On voit tout de suite que le champ de l’action se décompose en trois secteurs : 1o au Nord de l’Ancre, l’ennemi est établi sur de hauts plateaux ondulés ; 2o entre l’Ancre et la Somme, sur d’autres plateaux, il fait un coude en équerre, d’abord face à l’Ouest entre l’Ancre et la Boisselle, puis face au Sud, parallèlement à la Somme, de Fricourt à Curlu ; 3o enfin, il passe la Somme à Frise, et s’étend vers le Sud, sur une grande étendue unie, par Dompierre et Soyécourt,

Nous pouvons négliger le secteur au Nord de l’Ancre, où l’action a échoué dès le premier jour, et n’a été reprise qu’au milieu de novembre. Le malheureux VIIIe corps britannique, qui tenait ce secteur, s’est fait massacrer avec la plus grande bravoure. Le pays se compose de pentes très lentes, s’élevant en glacis à des hauteurs d’où l’on découvre un vaste horizon, comme à Serre, ou convergeant vers des entonnoirs, de véritables pièges de fourmilions, comme Beaumont-Hamel. Ces hauteurs qui se flanquent les unes les autres, ou ces creux cachés d’où l’on guette l’assaillant à son apparition sur les crêtes, forment des positions défensives extrêmement fortes. Laissant cette région sur notre gauche, attachons-nous au secteur central, entre l’Ancre et la Somme, et au secteur droit, c’est-à-dire aux grands plateaux plats du Sud de la Somme.

Pour bien voir la vallée de l’Ancre, plaçons-nous un peu à l’Ouest de la rivière, en face de l’endroit où les lignes la traversaient.
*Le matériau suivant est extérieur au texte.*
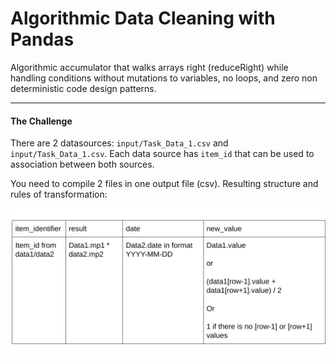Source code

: # Algorithmic Data Cleaning with Pandas
Algorithmic accumulator that walks arrays right (reduceRight) while handling conditions without mutations to variables, no loops, and zero non deterministic code design patterns.

---------------------------------------------------------

#### The Challenge
There are 2 datasources: ```input/Task_Data_1.csv``` and ```input/Task_Data_1.csv```. Each data source has ```item_id``` that can be used to association between both sources. 

You need to compile 2 files in one output file (csv). Resulting structure and rules of transformation:

![](image.png)

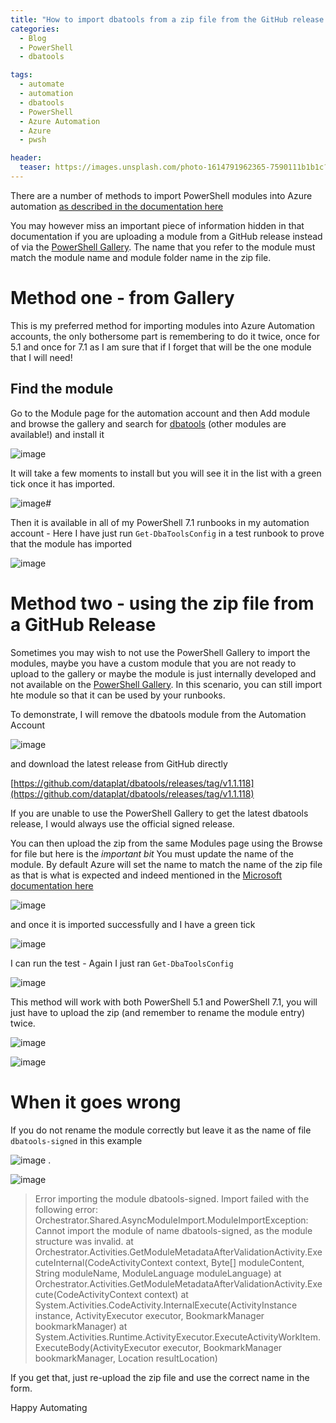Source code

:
 ```yaml
---
title: "How to import dbatools from a zip file from the GitHub release into Azure Automation Modules without an error"
categories:
  - Blog
  - PowerShell
  - dbatools

tags:
  - automate
  - automation
  - dbatools
  - PowerShell
  - Azure Automation
  - Azure
  - pwsh

header:
  teaser: https://images.unsplash.com/photo-1614791962365-7590111b1b1c?ixlib=rb-1.2.1&ixid=MnwxMjA3fDB8MHxwaG90by1wYWdlfHx8fGVufDB8fHx8&auto=format&fit=crop&w=1469&q=80
---
```

There are a number of methods to import PowerShell modules into Azure automation [as described in the documentation here](https://docs.microsoft.com/en-us/azure/automation/shared-resources/modules?WT.mc_id=DP-MVP-5002693)

You may however miss an important piece of information hidden in that documentation if you are uploading a module from a GitHub release instead of via the [PowerShell Gallery](https://www.powershellgallery.com/?WT.mc_id=DP-MVP-5002693). The name that you refer to the module must match the module name and module folder name in the zip file.

# Method one - from Gallery

This is my preferred method for importing modules into Azure Automation accounts, the only bothersome part is remembering to do it twice, once for 5.1 and once for 7.1 as I am sure that if I forget that will be the one module that I will need!

## Find the module

Go to the Module page for the automation account and then Add module and browse the gallery and search for [dbatools](dbatools.io) (other modules are available!) and install it

![image](https://user-images.githubusercontent.com/6729780/181550108-e6096986-3392-4585-a57a-5c515c2890bf.png)

It will take a few moments to install but you will see it in the list with a green tick once it has imported.

![image](https://user-images.githubusercontent.com/6729780/181548887-0ec695e4-41b9-45b3-8ab3-a004968c2323.png)#

Then it is available in all of my PowerShell 7.1 runbooks in my automation account - Here I have just run `Get-DbaToolsConfig` in a test runbook to prove that the module has imported

![image](https://user-images.githubusercontent.com/6729780/181550937-7e89c7b3-31e8-4af1-b965-c82f2f63562f.png)

# Method two - using the zip file from a GitHub Release

Sometimes you may wish to not use the PowerShell Gallery to import the modules, maybe you have a custom module that you are not ready to upload to the gallery or maybe the module is just internally developed and not available on the [PowerShell Gallery](https://www.powershellgallery.com/?WT.mc_id=DP-MVP-5002693). In this scenario, you can still import hte module so that it can be used by your runbooks.

To demonstrate, I will remove the dbatools module from the Automation Account

![image](https://user-images.githubusercontent.com/6729780/181553061-9be2da4d-344d-4027-aa7f-902445cee12b.png)

and download the latest release from GitHub directly

[https://github.com/dataplat/dbatools/releases/tag/v1.1.118](https://github.com/dataplat/dbatools/releases/tag/v1.1.118)

If you are unable to use the PowerShell Gallery to get the latest dbatools release, I would always use the official signed release.

You can then upload the zip from the same Modules page using the Browse for file but here is the *important bit* You must update the name of the module. By default Azure will set the name to match the name of the zip file as that is what is expected and indeed mentioned in the [Microsoft documentation here ](https://docs.microsoft.com/en-us/azure/automation/shared-resources/modules#author-modules?WT.mc_id=DP-MVP-5002693)

![image](https://user-images.githubusercontent.com/6729780/181561112-6aecd5e3-efaa-4b2a-84d7-f7e521035d04.png)

and once it is imported successfully and I have a green tick

![image](https://user-images.githubusercontent.com/6729780/181564377-df8c707e-24ec-43eb-8d57-702fcb39400b.png)

I can run the test - Again I just ran `Get-DbaToolsConfig`

![image](https://user-images.githubusercontent.com/6729780/181569077-2b2e59e2-4bf1-46b6-851f-2e624cf9c43c.png)

This method will work with both PowerShell 5.1 and PowerShell 7.1, you will just have to upload the zip (and remember to rename the module entry) twice.

![image](https://user-images.githubusercontent.com/6729780/181571123-8acb8ff5-7b36-4b62-91f7-34b3df36a1d8.png)



![image](https://user-images.githubusercontent.com/6729780/181571518-909ecc6f-9270-45d2-a7b5-0de4406c88c4.png)

# When it goes wrong

If you do not rename the module correctly but leave it as the name of file `dbatools-signed` in this example

![image](https://user-images.githubusercontent.com/6729780/181571939-b881b4bc-4449-4569-b71a-66142436158a.png)
.

![image](https://user-images.githubusercontent.com/6729780/181572041-2fe18929-cc14-40ae-b654-62653206903f.png)


> Error importing the module dbatools-signed. Import failed with the following error:   
> Orchestrator.Shared.AsyncModuleImport.ModuleImportException: Cannot import the module of name dbatools-signed, as the module structure was invalid. at   
> Orchestrator.Activities.GetModuleMetadataAfterValidationActivity.ExecuteInternal(CodeActivityContext context, Byte[] moduleContent, String moduleName, ModuleLanguage moduleLanguage) at  
 > Orchestrator.Activities.GetModuleMetadataAfterValidationActivity.Execute(CodeActivityContext context) at  
 > System.Activities.CodeActivity.InternalExecute(ActivityInstance instance, ActivityExecutor executor, BookmarkManager bookmarkManager) at System.Activities.Runtime.ActivityExecutor.ExecuteActivityWorkItem.ExecuteBody(ActivityExecutor executor, BookmarkManager bookmarkManager, Location resultLocation)  

If you get that, just re-upload the zip file and use the correct name in the form.

Happy Automating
Passons au Mesnil, entonnoir dangereux, toujours criblé d’obus. En nous élevant un peu, nous arrivons à un point d’où nous découvrons vers l’Est le coude de l’Ancre, entre Saint-Pierre-Divion et Grandcourt. En été, le spectacle est charmant. La rivière tourne dans une large vallée encaissée et touffue qui se replie avec elle. Cette courbe laisse apercevoir les premières maisons de Grandcourt, réduites en ruines. De chaque côté de la rivière s’élèvent des plateaux. Celui de la rive Sud, c’est le plateau illustre de Thiepval. Nous le voyons, bien en face de nous, se dresser, de l’autre côté de l’Ancre, dans l’intérieur du coude qu’il occupe de sa haute ligne égale et continue. Au début de l’action, le 1er juillet 1916, le IIe corps anglais, dans le secteur duquel nous nous trouvons, tenait le bas des pentes, les Allemands tenant le haut. Les tranchées rayaient horizontalement le versant. A l’endroit où le plateau commence à s’abaisser sur notre gauche, et à descendre vers l’Ancre, se trouvait la position qui s’est appelée tour à tour le Crucifix et la redoute Schwaben, vigie d’une singulière importance.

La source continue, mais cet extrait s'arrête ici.